**** Exercise inputs

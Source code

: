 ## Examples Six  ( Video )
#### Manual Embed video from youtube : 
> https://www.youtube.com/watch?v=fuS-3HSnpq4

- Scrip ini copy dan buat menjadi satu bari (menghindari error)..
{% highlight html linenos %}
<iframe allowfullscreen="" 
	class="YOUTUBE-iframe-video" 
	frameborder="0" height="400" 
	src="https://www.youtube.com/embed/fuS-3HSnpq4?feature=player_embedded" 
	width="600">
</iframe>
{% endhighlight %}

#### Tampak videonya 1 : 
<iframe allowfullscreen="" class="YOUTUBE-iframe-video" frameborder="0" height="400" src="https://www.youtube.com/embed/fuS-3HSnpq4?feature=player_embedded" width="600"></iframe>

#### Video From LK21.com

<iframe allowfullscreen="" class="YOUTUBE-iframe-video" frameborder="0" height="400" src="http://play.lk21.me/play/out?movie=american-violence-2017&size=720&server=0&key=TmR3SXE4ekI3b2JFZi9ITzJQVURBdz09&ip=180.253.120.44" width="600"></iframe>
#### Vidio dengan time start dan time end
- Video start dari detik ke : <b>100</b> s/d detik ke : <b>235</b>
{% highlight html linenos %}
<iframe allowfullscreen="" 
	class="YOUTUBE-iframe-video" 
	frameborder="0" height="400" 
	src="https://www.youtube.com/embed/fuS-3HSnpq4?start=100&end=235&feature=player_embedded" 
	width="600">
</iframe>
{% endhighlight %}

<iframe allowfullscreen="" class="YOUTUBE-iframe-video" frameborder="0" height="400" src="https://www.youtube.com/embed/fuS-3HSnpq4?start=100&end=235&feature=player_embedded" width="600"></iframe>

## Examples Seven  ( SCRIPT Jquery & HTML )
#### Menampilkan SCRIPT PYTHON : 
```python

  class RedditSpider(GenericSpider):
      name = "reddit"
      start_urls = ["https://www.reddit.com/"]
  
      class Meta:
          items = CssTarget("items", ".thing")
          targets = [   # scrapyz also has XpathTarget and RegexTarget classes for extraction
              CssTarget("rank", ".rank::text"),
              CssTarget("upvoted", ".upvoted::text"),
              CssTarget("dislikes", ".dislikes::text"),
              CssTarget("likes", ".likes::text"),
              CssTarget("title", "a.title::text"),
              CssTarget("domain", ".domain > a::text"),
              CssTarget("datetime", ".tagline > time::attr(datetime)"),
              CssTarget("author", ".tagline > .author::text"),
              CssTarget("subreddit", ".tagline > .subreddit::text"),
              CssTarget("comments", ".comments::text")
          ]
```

********

Go through the listing above and locate each line that holds the word "tagline". Copy those lines.

              CssTarget("datetime", ".tagline > time::attr(datetime)"),
              CssTarget("author", ".tagline > .author::text"),
              CssTarget("subreddit", ".tagline > .subreddit::text"),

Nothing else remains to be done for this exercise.